Quattro rintocchi.  

Scandiscono il cigolio metallico dei cancelli che vengono chiusi, i catenacci ben saldi a confermare che non vi è più altra scelta. O dentro o fuori, e io sono dentro... e Wynona è fuori. Il mio sedere è ben piantato a terra e inizia a farmi male la schiena contro la parete metallica, ma non ho ancora trovato il coraggio di spostarmi dall’ingresso. Gli spintoni di quelli a cui ho intralciato il passaggio mi lasceranno i lividi per tutti i prossimi giorni. Poco importa, non vale abbastanza come castigo dopo tutto quello che è successo. Non ho neanche avuto il tempo di parlarle, chissà se ha capito che è tutta colpa mia; forse no, non mi sono fidata abbastanza da raccontarle quello che mi stava succedendo. Un segreto che potrei portarmi nella tomba di questo passo. Io sono quella al sicuro questa notte. Vorrei poter fare qualcosa eppure è tutto inutile. Non mi rimane che prendermi cura di Kyle e Mad sperando che le mie preghiere la conducano viva alla prossima alba. Non è stupida ed è già sopravvissuta a tantissime cose, ce la farà anche questa volta mi ripeto.  

Utilizzo tutte le forze che mi rimangono per tirarmi su, i corridoi a quest’ora sono deserti contando che saranno già tutti a procurarsi gli ultimi residui della cena o un posto comodo nelle camerate. Non so esattamente quanto sono stata ferma lì a terra a disperarmi inutilmente, ma suppongo che saranno passate al massimo un paio d’ore.  

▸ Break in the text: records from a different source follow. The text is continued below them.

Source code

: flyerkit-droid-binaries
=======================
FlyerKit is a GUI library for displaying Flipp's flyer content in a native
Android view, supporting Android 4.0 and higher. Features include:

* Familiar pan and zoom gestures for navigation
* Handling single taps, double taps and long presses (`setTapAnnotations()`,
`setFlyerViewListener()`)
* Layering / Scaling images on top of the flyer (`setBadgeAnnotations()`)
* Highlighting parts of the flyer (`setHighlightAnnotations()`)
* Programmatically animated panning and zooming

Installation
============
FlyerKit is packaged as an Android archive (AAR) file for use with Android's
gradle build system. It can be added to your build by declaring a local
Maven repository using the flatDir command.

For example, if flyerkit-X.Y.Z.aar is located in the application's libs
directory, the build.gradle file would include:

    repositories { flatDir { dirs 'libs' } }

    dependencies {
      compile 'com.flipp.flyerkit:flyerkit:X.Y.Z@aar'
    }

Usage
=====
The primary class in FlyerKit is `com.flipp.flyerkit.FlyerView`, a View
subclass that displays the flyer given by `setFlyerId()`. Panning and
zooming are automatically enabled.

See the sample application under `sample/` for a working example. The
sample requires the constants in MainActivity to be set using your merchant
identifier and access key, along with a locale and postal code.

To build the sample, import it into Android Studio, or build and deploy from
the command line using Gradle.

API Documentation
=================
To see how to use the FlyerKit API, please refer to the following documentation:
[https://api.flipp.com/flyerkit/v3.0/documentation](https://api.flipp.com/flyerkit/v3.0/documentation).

Arrivata nella zona della mensa l’aria è fresca e piacevole, a prescindere da quanti gradi ci siano all’esterno qui si sta sempre bene. Non ci sono abbastanza materie prime per riuscire a utilizzare l’aria condizionata e i sistemi di ventilazione sono pressoché rudimentali, sarà anche per questo che ci troviamo sottoterra. Durante i primi tempi l’idea di star qui mi faceva sentire paranoica anche se non ho mai avuto problemi con i luoghi chiusi, riusciva comunque a darmi delle brutte sensazioni. Col tempo ci si abitua a tutto, questa come altre cose. Adesso non posso dire di sentirmi al sicuro, non vi è angolo di questo distretto in cui ho l’opportunità di poter abbassare la guardia; eppure, ci sono notti in cui gli incubi non tormentano i miei sogni tanto da lasciarmi dormire almeno un paio d’ore di fila.  

Le luci sono soffuse, il consumo di energia è ridotto al minimo. In giro non c’è nessuno e sto pensando di approfittarne per fare una doccia – anche congelata – per togliere via i pensieri più che lo sporco. Alla sporcizia ci sono abituata, ma questo peso che mi porto dietro è completamente nuovo. Respira Selena mi ripeto, niente panico. Gli spogliatoi che precedono le docce hanno a che fare con tutto tranne che con la privacy, ci sono giusto un paio di armadietti per riporre le proprie cose e i lucchetti sono spariti ormai troppo tempo fa. Non mi sono portata dietro neanche un asciugamano, poco importa, un raffreddore è l’ultimo dei miei pensieri.  

Lascio i vestiti nell’armadietto più vicino, se qualcuno dovesse avvicinarsi lo sentirei per tempo. L’acqua fredda mi riscuote, un brivido mi risale lungo la colonna vertebrale e ho l’istinto di contrarre i muscoli in cerca di calore. Eppure sembra avere il suo effetto, le gocce congelate che mi ricadono sulla testa affievoliscono i pensieri... che si concentrano su quella sensazione lasciandomi un attimo di pace. Sporcizia e sudore scorrono lungo il pavimento di piastrelle celesti, sarebbe più facile se si potessero lavare così anche i peccati. 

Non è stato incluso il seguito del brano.